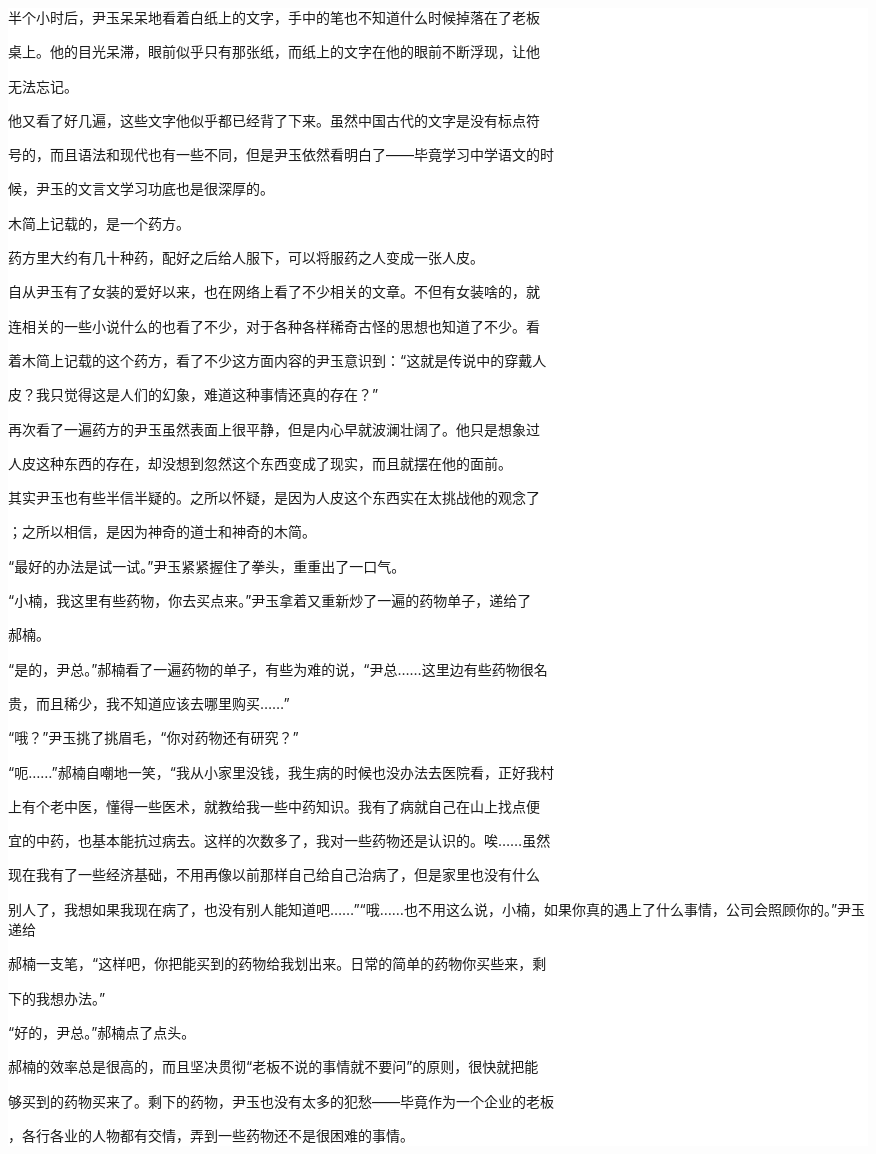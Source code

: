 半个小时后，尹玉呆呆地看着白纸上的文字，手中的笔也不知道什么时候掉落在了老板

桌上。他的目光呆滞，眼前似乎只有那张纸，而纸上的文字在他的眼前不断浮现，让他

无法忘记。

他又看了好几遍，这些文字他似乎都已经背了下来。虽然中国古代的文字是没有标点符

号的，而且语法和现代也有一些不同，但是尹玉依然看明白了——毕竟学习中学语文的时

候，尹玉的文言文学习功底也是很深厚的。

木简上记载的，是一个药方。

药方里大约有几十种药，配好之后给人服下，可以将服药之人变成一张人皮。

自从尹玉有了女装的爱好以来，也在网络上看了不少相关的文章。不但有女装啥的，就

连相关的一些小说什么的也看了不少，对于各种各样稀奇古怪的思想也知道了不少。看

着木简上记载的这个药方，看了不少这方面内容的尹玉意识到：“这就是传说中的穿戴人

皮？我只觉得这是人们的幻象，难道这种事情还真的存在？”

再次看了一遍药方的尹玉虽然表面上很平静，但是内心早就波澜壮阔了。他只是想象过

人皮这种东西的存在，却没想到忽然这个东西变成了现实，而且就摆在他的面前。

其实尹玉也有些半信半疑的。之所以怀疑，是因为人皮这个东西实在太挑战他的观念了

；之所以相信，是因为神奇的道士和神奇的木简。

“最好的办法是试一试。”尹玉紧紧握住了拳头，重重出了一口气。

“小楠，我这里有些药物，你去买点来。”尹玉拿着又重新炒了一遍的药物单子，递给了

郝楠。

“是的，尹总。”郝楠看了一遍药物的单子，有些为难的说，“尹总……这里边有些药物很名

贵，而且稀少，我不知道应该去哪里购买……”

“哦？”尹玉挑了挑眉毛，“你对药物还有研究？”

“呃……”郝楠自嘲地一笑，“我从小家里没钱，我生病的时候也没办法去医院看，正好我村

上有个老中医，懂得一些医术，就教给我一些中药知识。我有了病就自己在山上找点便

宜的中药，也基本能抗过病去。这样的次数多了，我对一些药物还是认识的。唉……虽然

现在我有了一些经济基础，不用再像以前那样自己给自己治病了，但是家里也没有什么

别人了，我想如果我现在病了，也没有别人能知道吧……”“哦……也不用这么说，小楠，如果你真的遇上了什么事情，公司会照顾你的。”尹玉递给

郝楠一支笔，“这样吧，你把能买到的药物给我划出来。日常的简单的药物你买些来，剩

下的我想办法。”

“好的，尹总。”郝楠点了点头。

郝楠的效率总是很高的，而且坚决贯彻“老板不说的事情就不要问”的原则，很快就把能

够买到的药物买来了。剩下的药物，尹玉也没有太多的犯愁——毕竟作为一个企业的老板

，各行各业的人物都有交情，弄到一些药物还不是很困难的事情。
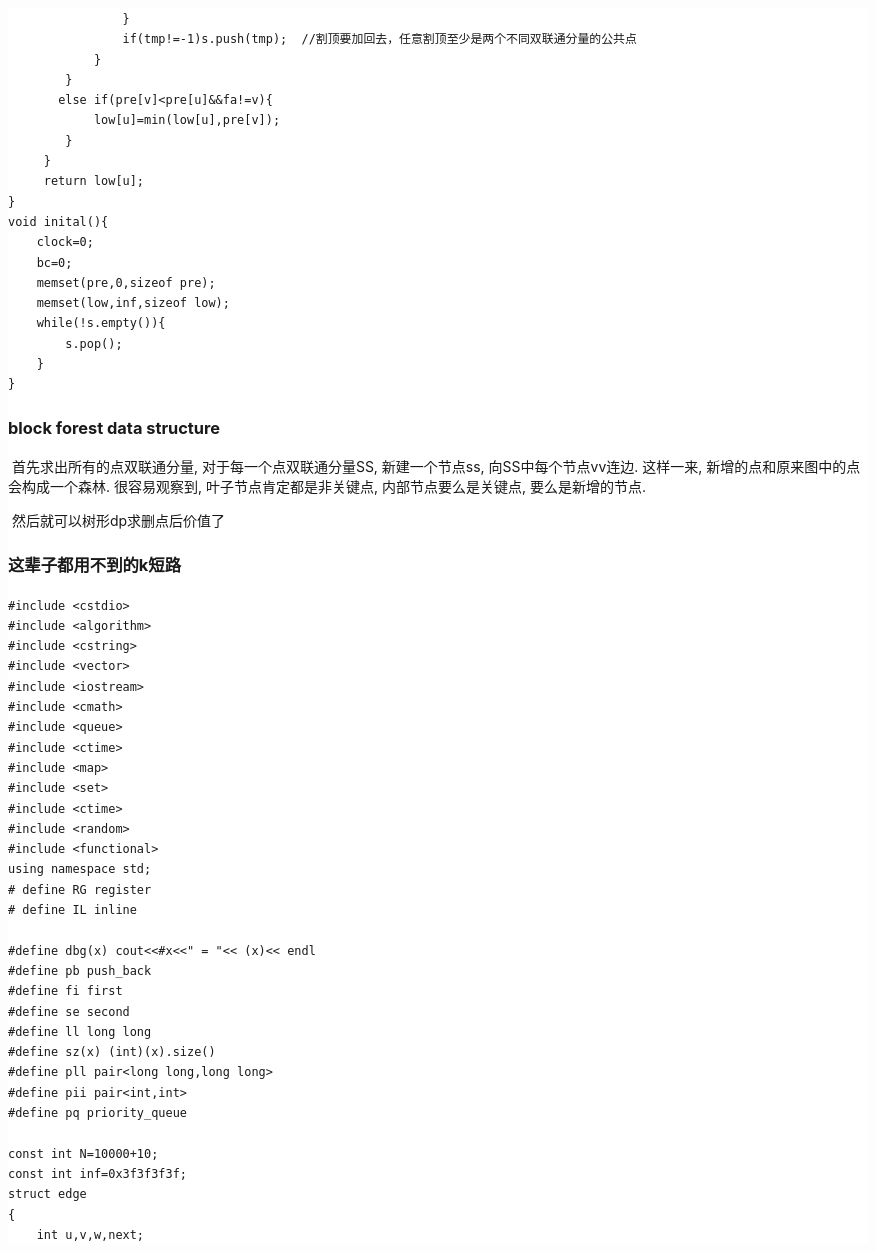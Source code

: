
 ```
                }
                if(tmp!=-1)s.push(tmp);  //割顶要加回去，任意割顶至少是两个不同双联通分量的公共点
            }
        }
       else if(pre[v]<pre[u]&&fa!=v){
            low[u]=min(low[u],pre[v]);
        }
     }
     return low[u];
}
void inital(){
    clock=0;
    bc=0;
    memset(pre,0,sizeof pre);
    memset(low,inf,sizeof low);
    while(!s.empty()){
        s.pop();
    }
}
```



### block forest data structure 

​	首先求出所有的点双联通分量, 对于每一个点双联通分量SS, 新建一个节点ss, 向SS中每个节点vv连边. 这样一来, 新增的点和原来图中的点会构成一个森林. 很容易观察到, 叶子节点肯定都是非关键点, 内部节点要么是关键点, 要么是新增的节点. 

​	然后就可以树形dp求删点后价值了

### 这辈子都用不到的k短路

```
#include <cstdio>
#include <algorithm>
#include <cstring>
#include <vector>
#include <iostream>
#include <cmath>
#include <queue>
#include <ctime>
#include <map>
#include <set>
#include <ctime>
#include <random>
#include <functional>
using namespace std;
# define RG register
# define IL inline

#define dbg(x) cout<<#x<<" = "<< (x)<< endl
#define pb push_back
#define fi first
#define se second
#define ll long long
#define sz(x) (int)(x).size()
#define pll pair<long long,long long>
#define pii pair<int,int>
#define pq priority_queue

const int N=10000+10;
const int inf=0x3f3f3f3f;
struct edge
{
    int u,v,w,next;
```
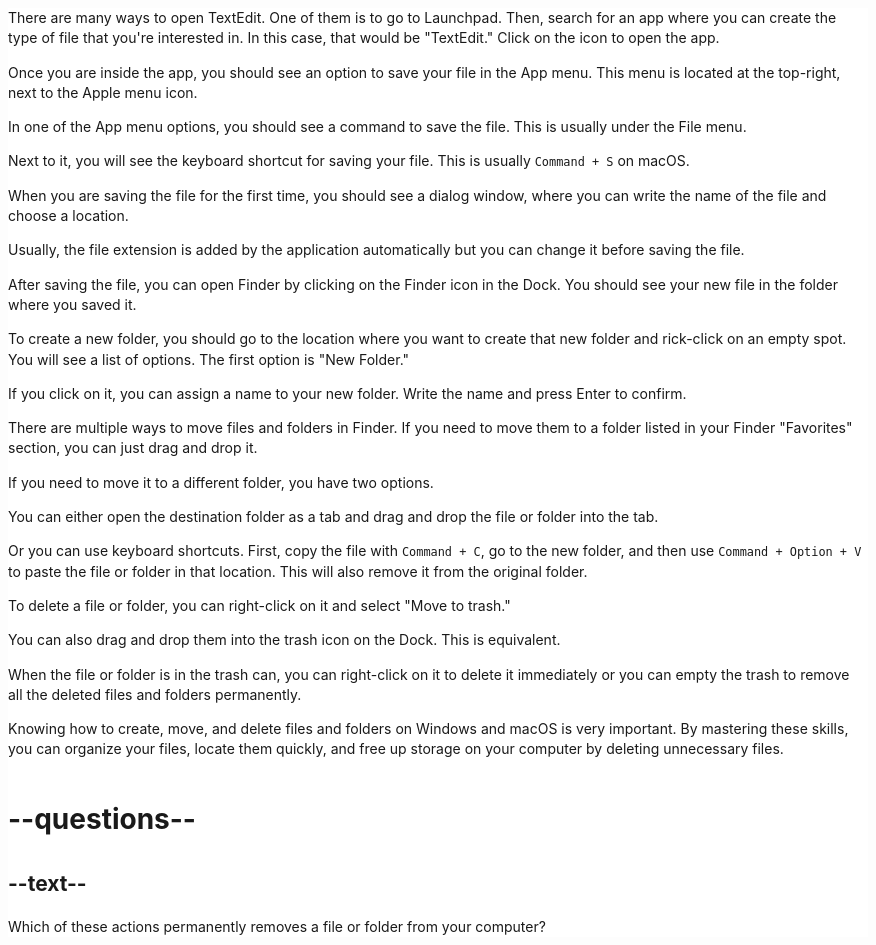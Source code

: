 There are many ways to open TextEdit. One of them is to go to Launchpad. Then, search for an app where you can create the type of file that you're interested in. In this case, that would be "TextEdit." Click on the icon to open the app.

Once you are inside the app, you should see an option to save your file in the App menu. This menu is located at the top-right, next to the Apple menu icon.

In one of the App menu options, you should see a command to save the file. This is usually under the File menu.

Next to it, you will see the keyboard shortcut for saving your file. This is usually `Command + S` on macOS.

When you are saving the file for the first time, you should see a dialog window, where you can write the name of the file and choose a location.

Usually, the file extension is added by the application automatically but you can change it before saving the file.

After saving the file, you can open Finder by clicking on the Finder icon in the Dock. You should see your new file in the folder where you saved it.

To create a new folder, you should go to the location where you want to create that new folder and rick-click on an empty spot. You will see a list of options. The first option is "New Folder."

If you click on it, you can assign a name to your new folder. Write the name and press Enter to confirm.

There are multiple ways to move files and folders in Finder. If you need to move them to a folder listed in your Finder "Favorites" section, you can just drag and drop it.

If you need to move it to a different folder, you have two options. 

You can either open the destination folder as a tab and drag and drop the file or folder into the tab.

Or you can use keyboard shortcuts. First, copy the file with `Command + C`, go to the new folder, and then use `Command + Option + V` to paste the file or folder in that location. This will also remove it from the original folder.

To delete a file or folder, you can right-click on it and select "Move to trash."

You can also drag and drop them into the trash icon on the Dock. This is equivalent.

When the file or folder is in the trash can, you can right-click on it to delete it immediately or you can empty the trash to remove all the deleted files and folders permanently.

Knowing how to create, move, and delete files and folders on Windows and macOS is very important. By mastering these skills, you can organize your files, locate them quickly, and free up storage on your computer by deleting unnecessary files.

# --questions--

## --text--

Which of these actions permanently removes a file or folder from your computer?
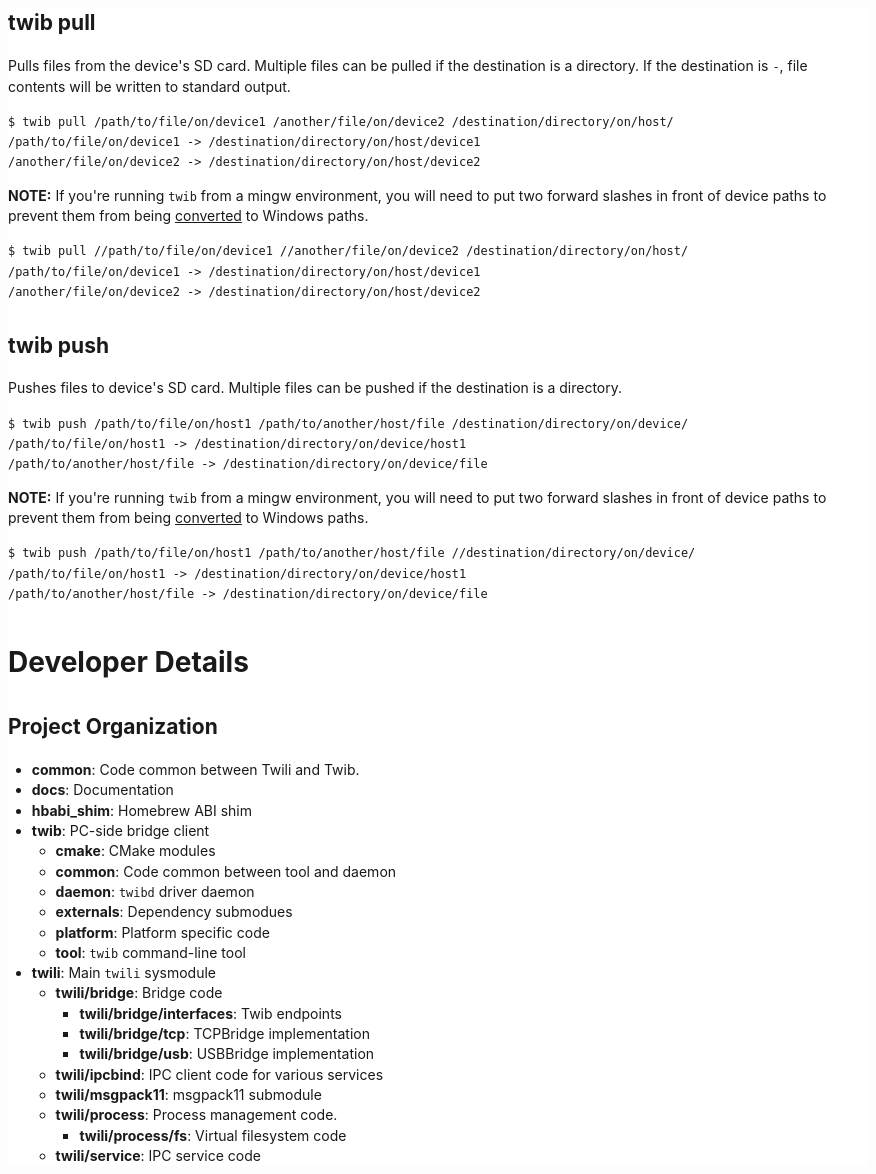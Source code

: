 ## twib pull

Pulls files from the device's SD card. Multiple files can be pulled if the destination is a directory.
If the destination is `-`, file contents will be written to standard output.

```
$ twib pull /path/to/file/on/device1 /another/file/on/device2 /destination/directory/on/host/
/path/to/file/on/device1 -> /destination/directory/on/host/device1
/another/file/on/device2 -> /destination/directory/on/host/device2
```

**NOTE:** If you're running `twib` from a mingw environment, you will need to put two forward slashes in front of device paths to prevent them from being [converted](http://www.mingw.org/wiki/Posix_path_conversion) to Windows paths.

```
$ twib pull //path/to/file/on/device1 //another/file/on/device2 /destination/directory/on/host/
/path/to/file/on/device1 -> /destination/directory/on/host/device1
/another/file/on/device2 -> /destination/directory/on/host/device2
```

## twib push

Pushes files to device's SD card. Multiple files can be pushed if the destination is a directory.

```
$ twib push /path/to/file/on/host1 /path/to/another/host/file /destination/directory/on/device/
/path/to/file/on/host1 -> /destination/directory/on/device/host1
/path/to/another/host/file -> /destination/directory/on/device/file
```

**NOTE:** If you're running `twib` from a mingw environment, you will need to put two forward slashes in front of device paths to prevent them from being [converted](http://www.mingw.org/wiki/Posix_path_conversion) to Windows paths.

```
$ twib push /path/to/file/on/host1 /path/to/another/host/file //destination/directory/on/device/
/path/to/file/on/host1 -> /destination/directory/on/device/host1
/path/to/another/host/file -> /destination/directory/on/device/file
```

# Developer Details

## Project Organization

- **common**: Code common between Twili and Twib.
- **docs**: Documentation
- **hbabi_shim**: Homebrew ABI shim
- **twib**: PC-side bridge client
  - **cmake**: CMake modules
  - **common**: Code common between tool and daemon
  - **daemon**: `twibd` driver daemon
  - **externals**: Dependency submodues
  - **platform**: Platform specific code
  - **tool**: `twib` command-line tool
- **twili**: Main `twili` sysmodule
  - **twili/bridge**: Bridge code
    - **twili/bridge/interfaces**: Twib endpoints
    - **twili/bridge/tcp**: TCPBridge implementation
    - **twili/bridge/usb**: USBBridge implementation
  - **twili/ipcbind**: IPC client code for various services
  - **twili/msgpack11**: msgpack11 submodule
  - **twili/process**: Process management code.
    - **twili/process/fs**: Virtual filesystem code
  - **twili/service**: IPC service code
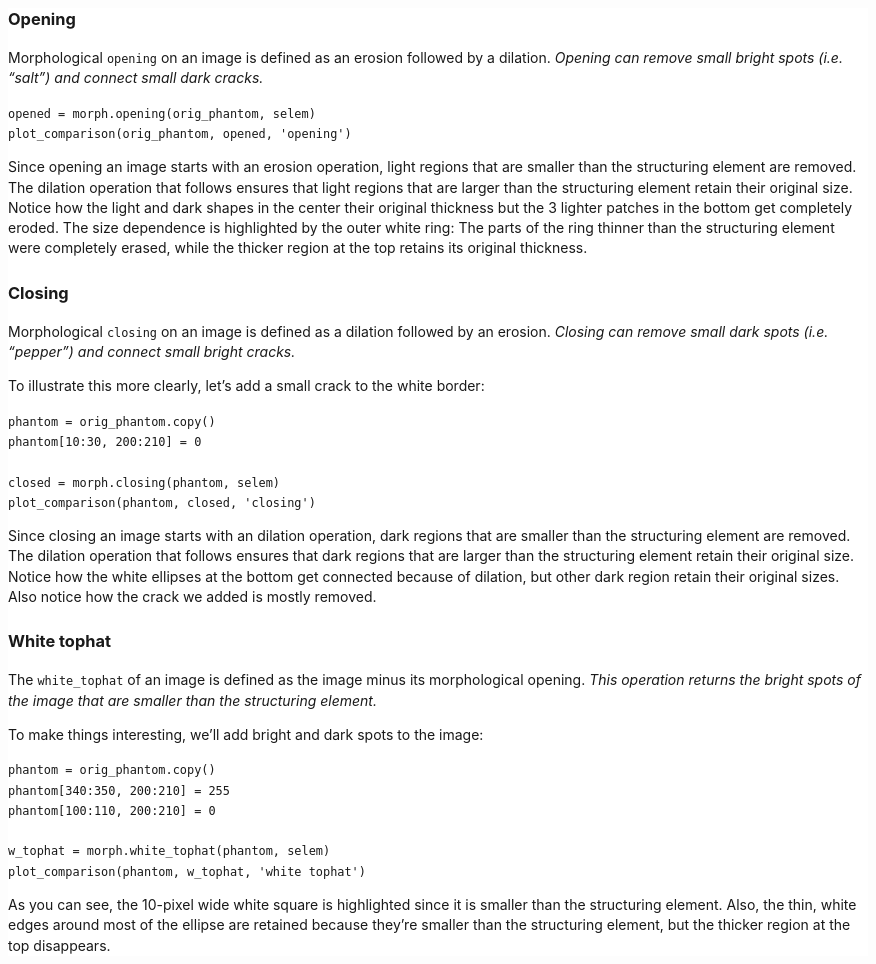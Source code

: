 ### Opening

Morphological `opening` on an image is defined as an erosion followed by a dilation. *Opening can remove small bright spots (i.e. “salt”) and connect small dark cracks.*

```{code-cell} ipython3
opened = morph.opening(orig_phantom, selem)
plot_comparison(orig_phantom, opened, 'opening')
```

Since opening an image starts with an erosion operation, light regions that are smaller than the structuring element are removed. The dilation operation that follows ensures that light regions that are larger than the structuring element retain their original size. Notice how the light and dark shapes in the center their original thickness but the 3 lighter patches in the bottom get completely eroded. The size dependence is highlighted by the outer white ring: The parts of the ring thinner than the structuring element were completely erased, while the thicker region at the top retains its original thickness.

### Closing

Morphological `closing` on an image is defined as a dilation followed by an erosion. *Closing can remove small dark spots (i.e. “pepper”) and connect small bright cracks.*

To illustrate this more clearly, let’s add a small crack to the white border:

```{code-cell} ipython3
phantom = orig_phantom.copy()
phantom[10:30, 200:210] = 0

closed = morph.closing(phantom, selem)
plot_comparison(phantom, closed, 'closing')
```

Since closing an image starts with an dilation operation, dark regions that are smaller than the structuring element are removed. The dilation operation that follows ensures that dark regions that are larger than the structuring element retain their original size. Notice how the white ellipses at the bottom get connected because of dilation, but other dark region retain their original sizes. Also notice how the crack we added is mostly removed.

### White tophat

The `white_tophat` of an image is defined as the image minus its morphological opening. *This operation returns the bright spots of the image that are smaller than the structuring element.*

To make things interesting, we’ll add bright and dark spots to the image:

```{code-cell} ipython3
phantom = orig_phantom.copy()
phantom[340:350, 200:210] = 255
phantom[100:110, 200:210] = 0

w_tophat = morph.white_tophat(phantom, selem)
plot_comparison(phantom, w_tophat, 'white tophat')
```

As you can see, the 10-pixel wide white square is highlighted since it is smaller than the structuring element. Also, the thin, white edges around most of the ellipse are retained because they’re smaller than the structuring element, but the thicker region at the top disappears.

********

**Activity**
A single number is the expected reply: the number of lines in the listing that contain the string "region".

**Exercise response**
3